By Jim Steele
After France fell to the Nazis, Britain desperately prepared for an invasion. The United States shuttled hundreds of planes to England via the Snowball Route, a series of secret bases on Newfoundland, Greenland and Iceland. But in 1942 one squadron never completed the journey. A sudden July storm forced 8 planes to land on a slushy glacier surface in southeast Greenland. Although the crews were rescued, later attempts failed to locate the Lost Squadron. The glaciers had ferried the planes miles downstream as they were increasingly buried in ice. One plane was finally recovered in 1992 and the second, recovered in 2018, was under more than 300 feet of ice. Southeastern Greenland had been gaining ice at a rate of 4 feet per year.
In contrast, climate scientists project Greenland will increasingly lose ice as CO2concentrations increase. Indeed, its melting ice has been the biggest contributor to accelerating sea level rise for 2 decades. But that is rapidly reversing. City planners along California’s coast are struggling with competing theories. How much sea level rise should we plan for? Fearing an accelerating rise, some argue we abandon the coast. Others argue, and I agree, we should protect our homes with seawalls. But how high must we build? Understanding Greenland’s contribution is critical.
If we removed all ice from Greenland, the land would reveal a bowl-shape. A ring of mountains paralleling the coastline prevents the ice cap from sliding into the sea, no matter what scary climate stories suggest. Several gaps in those mountains allow glaciers to transport ice from inside “the bowl” to the oceans. Given enough time the Lost Squadron may well have been shuttled out to sea. Whenever more ice accumulates inside the “bowl” than leaks out via glaciers, Greenland gains ice and sea levels fall. If more ice reaches the ocean than accumulates inland, sea level rises. But predicting any imbalance is difficult.
During the last 100 years, Greenland oscillated between gaining and losing ice. Its greatest loss raised sea level by 0.07 inches in 2012, about half the total sea level rise of 0.12 inches a year. That accelerated loss was trumpeted as just what climate models predict. However, Greenland’s melt rates then declined and by 2017 it was gaining enough ice to slightly reduce sea level rise.

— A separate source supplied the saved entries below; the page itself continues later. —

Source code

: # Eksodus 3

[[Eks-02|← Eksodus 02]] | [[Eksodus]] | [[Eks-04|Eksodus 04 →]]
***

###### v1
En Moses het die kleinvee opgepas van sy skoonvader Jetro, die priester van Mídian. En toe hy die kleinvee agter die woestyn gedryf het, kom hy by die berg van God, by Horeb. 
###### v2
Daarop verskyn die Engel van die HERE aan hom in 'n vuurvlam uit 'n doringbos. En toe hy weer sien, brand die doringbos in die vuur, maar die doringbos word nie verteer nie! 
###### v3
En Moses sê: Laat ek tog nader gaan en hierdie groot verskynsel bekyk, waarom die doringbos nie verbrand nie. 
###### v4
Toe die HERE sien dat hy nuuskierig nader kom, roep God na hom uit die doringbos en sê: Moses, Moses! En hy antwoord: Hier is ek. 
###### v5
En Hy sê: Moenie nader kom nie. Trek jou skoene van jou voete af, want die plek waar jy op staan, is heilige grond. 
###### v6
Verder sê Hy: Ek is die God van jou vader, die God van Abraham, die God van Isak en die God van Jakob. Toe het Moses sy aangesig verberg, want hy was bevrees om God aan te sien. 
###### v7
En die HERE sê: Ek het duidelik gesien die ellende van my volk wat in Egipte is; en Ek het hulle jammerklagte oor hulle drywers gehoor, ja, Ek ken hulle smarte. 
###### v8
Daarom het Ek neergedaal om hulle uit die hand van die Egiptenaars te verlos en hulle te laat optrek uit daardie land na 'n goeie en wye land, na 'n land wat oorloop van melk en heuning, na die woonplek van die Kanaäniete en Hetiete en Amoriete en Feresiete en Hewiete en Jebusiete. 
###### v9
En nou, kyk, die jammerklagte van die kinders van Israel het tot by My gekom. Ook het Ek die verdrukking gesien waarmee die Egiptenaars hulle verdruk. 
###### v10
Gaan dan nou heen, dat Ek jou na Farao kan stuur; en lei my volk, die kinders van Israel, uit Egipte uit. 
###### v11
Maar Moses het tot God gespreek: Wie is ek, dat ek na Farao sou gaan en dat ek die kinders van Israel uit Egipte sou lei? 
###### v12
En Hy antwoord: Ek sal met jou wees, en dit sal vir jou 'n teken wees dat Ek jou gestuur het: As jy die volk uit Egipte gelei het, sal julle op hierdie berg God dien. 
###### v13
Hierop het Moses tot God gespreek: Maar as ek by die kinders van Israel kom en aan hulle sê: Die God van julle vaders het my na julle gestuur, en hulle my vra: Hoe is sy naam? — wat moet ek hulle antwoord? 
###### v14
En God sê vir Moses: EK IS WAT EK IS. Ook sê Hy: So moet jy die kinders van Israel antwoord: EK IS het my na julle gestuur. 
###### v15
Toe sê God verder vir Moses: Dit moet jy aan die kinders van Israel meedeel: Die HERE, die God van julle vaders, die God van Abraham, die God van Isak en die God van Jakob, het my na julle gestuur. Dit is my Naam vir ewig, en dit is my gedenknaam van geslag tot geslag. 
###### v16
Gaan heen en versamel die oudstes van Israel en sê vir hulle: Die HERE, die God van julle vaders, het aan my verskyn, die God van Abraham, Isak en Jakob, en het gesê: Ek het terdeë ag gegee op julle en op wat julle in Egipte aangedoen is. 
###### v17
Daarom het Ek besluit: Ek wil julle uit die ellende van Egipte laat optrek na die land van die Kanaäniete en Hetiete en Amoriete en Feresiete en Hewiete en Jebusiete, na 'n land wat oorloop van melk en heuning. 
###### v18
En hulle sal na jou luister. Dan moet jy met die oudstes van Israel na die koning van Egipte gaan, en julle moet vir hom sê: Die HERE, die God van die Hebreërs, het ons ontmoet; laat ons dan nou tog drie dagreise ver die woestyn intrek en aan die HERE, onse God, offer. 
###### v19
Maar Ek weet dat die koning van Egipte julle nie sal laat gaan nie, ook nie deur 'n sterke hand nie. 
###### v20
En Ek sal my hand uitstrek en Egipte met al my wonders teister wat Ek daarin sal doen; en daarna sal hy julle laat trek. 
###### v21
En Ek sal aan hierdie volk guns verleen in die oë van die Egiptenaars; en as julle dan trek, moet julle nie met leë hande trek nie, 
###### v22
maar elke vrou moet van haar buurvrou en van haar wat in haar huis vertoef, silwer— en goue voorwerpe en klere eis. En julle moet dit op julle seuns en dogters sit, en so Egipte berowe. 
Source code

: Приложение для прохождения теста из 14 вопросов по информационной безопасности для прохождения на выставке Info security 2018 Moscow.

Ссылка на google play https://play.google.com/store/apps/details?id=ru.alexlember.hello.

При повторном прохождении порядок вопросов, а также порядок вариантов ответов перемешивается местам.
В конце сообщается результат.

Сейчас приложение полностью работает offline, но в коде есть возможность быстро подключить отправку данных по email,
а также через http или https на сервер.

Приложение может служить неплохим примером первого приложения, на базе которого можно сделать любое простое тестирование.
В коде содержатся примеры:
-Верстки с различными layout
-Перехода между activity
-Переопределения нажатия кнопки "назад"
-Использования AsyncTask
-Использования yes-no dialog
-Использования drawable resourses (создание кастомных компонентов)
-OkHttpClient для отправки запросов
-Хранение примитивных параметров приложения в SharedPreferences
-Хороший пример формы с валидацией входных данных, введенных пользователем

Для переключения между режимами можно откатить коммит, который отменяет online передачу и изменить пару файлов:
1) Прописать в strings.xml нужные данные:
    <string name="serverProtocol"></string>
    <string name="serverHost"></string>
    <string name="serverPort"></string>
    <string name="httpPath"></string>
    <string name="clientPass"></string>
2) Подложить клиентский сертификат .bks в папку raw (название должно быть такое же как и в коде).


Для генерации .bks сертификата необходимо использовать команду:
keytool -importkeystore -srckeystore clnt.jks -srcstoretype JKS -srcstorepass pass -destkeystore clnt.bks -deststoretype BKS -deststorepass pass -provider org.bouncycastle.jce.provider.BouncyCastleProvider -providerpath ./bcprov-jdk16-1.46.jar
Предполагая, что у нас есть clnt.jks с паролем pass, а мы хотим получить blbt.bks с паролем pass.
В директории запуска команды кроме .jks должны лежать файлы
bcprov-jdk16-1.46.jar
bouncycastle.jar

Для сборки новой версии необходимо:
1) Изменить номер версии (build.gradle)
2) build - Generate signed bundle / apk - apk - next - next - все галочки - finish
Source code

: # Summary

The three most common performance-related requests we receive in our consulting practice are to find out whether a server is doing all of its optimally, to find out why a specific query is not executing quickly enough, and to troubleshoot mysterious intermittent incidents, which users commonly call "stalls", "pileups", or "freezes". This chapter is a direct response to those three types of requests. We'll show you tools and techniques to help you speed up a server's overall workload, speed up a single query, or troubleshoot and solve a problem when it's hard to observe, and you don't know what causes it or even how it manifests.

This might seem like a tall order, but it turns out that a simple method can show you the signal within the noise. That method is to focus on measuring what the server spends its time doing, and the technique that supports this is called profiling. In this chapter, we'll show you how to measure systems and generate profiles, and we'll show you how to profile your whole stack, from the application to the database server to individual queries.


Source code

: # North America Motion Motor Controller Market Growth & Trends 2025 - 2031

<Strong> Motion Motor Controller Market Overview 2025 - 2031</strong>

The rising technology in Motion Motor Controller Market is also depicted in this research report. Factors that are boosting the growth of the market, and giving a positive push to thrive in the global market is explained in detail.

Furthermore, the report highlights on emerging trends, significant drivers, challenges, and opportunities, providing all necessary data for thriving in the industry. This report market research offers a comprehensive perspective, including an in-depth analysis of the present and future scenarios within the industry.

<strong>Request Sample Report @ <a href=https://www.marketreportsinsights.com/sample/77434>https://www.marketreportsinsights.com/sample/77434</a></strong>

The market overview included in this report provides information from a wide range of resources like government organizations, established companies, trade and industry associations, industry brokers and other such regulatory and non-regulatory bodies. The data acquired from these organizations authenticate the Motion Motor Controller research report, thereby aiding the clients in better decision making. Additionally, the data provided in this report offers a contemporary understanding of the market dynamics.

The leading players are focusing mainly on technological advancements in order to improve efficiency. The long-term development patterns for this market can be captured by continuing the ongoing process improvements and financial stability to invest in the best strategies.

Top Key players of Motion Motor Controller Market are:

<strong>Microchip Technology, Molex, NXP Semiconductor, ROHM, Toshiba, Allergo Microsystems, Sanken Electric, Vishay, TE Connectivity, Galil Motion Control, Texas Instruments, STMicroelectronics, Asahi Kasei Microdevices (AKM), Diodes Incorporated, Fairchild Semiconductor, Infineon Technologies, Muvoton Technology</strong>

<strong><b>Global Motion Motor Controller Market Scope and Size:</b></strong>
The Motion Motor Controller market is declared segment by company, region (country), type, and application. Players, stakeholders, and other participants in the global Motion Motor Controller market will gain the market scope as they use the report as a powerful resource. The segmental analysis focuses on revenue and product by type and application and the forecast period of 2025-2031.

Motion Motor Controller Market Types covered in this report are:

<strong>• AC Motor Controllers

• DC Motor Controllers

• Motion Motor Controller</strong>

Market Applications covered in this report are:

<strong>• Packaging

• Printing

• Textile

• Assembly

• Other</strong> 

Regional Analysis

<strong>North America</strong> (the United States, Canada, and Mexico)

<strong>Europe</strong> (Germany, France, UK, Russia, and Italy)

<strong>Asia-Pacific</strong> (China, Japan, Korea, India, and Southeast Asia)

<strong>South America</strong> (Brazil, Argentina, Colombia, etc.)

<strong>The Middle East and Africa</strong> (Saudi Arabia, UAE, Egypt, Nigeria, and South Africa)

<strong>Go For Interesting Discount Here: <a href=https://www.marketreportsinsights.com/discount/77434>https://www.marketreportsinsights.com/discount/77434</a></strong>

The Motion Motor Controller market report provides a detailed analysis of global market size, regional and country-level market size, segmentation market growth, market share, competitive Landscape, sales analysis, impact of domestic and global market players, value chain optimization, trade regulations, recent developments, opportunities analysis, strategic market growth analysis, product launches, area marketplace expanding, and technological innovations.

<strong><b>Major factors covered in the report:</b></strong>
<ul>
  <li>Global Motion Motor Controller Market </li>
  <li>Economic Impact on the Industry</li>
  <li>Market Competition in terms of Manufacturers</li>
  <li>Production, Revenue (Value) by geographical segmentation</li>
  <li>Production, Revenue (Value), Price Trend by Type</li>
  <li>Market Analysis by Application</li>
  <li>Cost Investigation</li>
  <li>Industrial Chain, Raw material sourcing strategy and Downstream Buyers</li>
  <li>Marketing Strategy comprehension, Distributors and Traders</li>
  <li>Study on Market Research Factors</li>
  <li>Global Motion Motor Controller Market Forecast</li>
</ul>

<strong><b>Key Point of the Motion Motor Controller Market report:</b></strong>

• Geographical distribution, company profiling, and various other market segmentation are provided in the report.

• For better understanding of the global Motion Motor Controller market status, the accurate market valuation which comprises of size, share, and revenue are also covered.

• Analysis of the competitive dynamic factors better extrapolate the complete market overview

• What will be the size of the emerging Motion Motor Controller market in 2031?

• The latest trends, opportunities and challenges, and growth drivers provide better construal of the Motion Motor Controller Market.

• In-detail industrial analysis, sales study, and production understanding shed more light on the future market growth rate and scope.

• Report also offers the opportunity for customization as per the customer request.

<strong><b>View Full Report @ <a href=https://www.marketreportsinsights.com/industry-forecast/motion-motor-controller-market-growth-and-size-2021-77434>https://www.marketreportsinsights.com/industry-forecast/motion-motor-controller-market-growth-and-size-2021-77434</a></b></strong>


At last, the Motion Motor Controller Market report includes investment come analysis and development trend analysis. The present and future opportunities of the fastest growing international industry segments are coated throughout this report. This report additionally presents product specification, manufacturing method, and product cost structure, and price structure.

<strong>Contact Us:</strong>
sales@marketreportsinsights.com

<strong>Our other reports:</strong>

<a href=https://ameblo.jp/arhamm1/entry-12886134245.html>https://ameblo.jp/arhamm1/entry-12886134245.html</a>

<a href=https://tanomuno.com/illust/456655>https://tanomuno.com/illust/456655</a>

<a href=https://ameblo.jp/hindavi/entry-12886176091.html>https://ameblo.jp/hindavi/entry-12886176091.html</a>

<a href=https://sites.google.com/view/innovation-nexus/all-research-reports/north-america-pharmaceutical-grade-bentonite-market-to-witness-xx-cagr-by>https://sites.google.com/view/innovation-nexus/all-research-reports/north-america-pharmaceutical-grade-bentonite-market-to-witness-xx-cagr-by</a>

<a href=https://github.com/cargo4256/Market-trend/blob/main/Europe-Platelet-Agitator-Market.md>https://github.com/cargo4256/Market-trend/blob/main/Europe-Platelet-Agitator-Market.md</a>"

Furthermore, the cause of rapidly melting ice since the 1990s was fewer clouds. Fewer summer clouds allow more solar heating and cycles of atmospheric circulation naturally alter cloud cover. In addition, researchers reported Greenland’s ice-free regions experienced various warming and cooling trends over the past 15 years, but concluded if there was any general trend, “it is mostly a cooling”. They also admitted they “cannot differentiate between anthropogenic forcing [in other words: warming from human added CO2] and natural fluctuations.”
A similar warming and melting episode occurred decades earlier. Climate scientists determined Greenland had warmed most rapidly between 1920 and 1940. As reported by the IPCC, “temperature has risen significantly since the early 1990s, reaching values similar to those in the 1930s.”Regards accelerated rates of sea level rise from melting ice, the IPCC reported “It is likely that similarly high rates occurred between 1920 and 1950.” Intriguingly, much lower CO2concentrations still resulted in similar warming, melting and rates of sea level rise.
Until Greenland’s temperatures and ice-melt exceed the 1930s episode, scientists cannot distinguish between natural variability and human-caused warming. The current trend is too short to be certain, but the past 2 years suggest Greenland is now entering a cooling cycle. In fact, based on my analyses of published scientific reports regards decades-long cycles of migrating fish into and out of the Arctic, and circulation effects of Atlantic oscillations, I boldly blogged in 2014, we would soon see Greenland begin to gain ice, as it is now doing.
Of course, that prediction was attacked by the ill-informed. They claimed my analyses of published scientific observations was cherry-picking, pseudo-science and I ignored the (mythical) 97% consensus. My response is always, there is absolutely no consensus regards climate’s sensitivity to a doubling of CO2. Some IPCC experts predict 1 degree warming, others predict as much as 5 degrees. Nonetheless the scientific method demands, to prove rising CO2 is causing an effect like melting Greenland ice, we must show current changes exceed past natural variability. But most people are unaware that has yet to happen.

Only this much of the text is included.